■ TASK DESCRIPTION ■
Starting at the line that contains "This implementation provides", retype each line to the end of the listing below. Include both ends, but not the pictures.

■ PROVIDED RECORDS ■
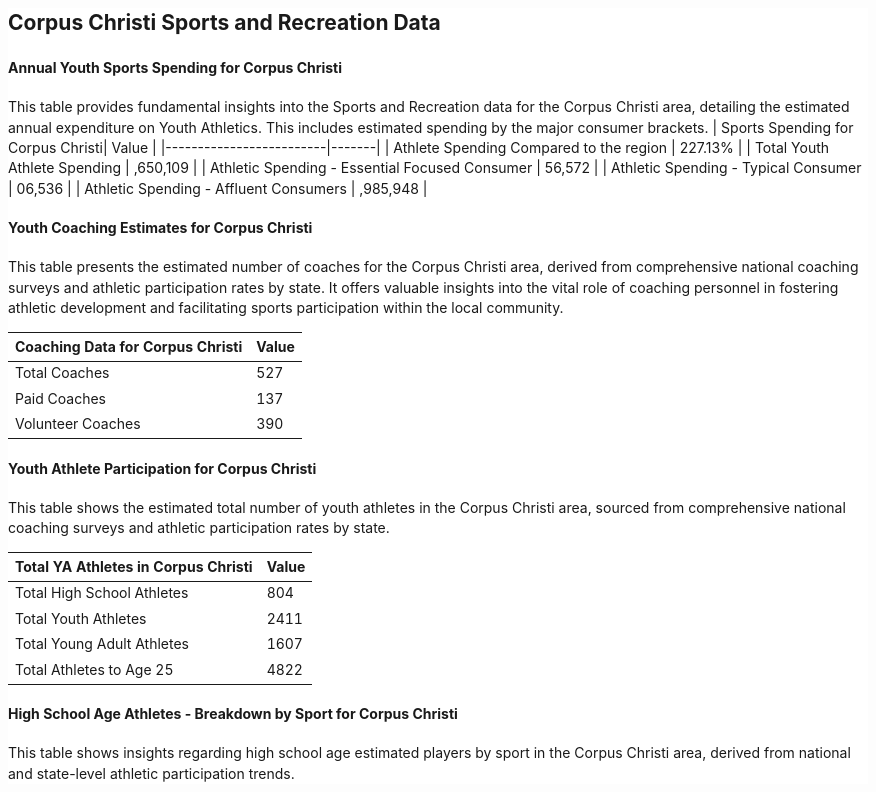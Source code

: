 ## Corpus Christi Sports and Recreation Data

#### Annual Youth Sports Spending for Corpus Christi

This table provides fundamental insights into the Sports and Recreation data for the Corpus Christi area, detailing the estimated annual expenditure on Youth Athletics. This includes estimated spending by the major consumer brackets. 
| Sports Spending for Corpus Christi| Value |
|-------------------------|-------|
| Athlete Spending Compared to the region | 227.13% |
| Total Youth Athlete Spending | ,650,109 |
| Athletic Spending - Essential Focused Consumer | 56,572 |
| Athletic Spending - Typical Consumer | 06,536 |
| Athletic Spending - Affluent Consumers | ,985,948 |

#### Youth Coaching Estimates for Corpus Christi

This table presents the estimated number of coaches for the Corpus Christi area, derived from comprehensive national coaching surveys and athletic participation rates by state. It offers valuable insights into the vital role of coaching personnel in fostering athletic development and facilitating sports participation within the local community.

| Coaching Data for Corpus Christi | Value |
|-------------|-------|
| Total Coaches | 527 |
| Paid Coaches | 137 |
| Volunteer Coaches | 390 |

#### Youth Athlete Participation for Corpus Christi

This table shows the estimated total number of youth athletes in the Corpus Christi area, sourced from comprehensive national coaching surveys and athletic participation rates by state.

| Total YA Athletes in Corpus Christi | Value |
|-------------|-------|
| Total High School Athletes | 804 |
| Total Youth Athletes | 2411 |
| Total Young Adult Athletes | 1607 |
| Total Athletes to Age 25 | 4822 |

#### High School Age Athletes - Breakdown by Sport for Corpus Christi

This table shows insights regarding high school age estimated players by sport in the Corpus Christi area, derived from national and state-level athletic participation trends. 
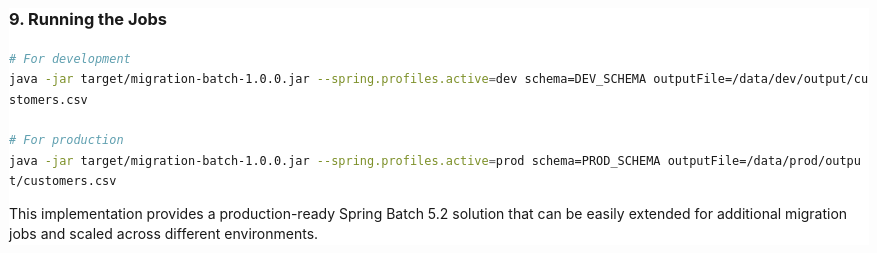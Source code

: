 ### 9. Running the Jobs

```bash
# For development
java -jar target/migration-batch-1.0.0.jar --spring.profiles.active=dev schema=DEV_SCHEMA outputFile=/data/dev/output/customers.csv

# For production
java -jar target/migration-batch-1.0.0.jar --spring.profiles.active=prod schema=PROD_SCHEMA outputFile=/data/prod/output/customers.csv
```

This implementation provides a production-ready Spring Batch 5.2 solution that can be easily extended for additional migration jobs and scaled across different environments.
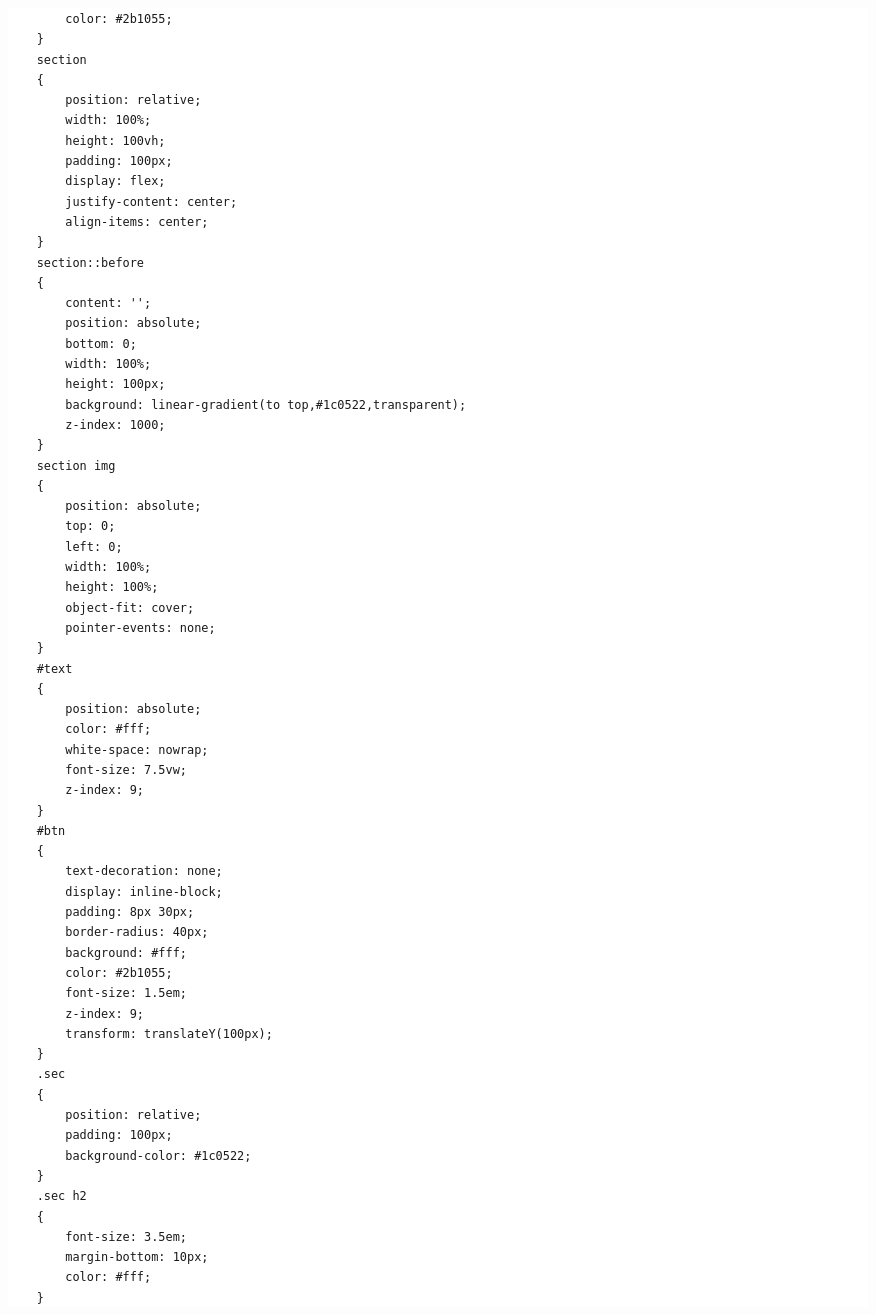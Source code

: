             color: #2b1055;
        }
        section
        {
            position: relative;
            width: 100%;
            height: 100vh;
            padding: 100px;
            display: flex;
            justify-content: center;
            align-items: center;
        }
        section::before
        {
            content: '';
            position: absolute;
            bottom: 0;
            width: 100%;
            height: 100px;
            background: linear-gradient(to top,#1c0522,transparent);
            z-index: 1000;
        }
        section img
        {
            position: absolute;
            top: 0;
            left: 0;
            width: 100%;
            height: 100%;
            object-fit: cover;
            pointer-events: none;
        }
        #text
        {
            position: absolute;
            color: #fff;
            white-space: nowrap;
            font-size: 7.5vw;
            z-index: 9;
        }
        #btn
        {
            text-decoration: none;
            display: inline-block;
            padding: 8px 30px;
            border-radius: 40px;
            background: #fff;
            color: #2b1055;
            font-size: 1.5em;
            z-index: 9;
            transform: translateY(100px);
        }
        .sec
        {
            position: relative;
            padding: 100px;
            background-color: #1c0522;
        }
        .sec h2
        {
            font-size: 3.5em;
            margin-bottom: 10px;
            color: #fff;
        }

■ WRITTEN SOLUTION ■
This implementation provides a production-ready Spring Batch 5.2 solution that can be easily extended for additional migration jobs and scaled across different environments.
Source code

:             color: #2b1055;
        }
        section
        {
            position: relative;
            width: 100%;
            height: 100vh;
            padding: 100px;
            display: flex;
            justify-content: center;
            align-items: center;
        }
        section::before
        {
            content: '';
            position: absolute;
            bottom: 0;
            width: 100%;
            height: 100px;
            background: linear-gradient(to top,#1c0522,transparent);
            z-index: 1000;
        }
        section img
        {
            position: absolute;
            top: 0;
            left: 0;
            width: 100%;
            height: 100%;
            object-fit: cover;
            pointer-events: none;
        }
        #text
        {
            position: absolute;
            color: #fff;
            white-space: nowrap;
            font-size: 7.5vw;
            z-index: 9;
        }
        #btn
        {
            text-decoration: none;
            display: inline-block;
            padding: 8px 30px;
            border-radius: 40px;
            background: #fff;
            color: #2b1055;
            font-size: 1.5em;
            z-index: 9;
            transform: translateY(100px);
        }
        .sec
        {
            position: relative;
            padding: 100px;
            background-color: #1c0522;
        }
        .sec h2
        {
            font-size: 3.5em;
            margin-bottom: 10px;
            color: #fff;
        }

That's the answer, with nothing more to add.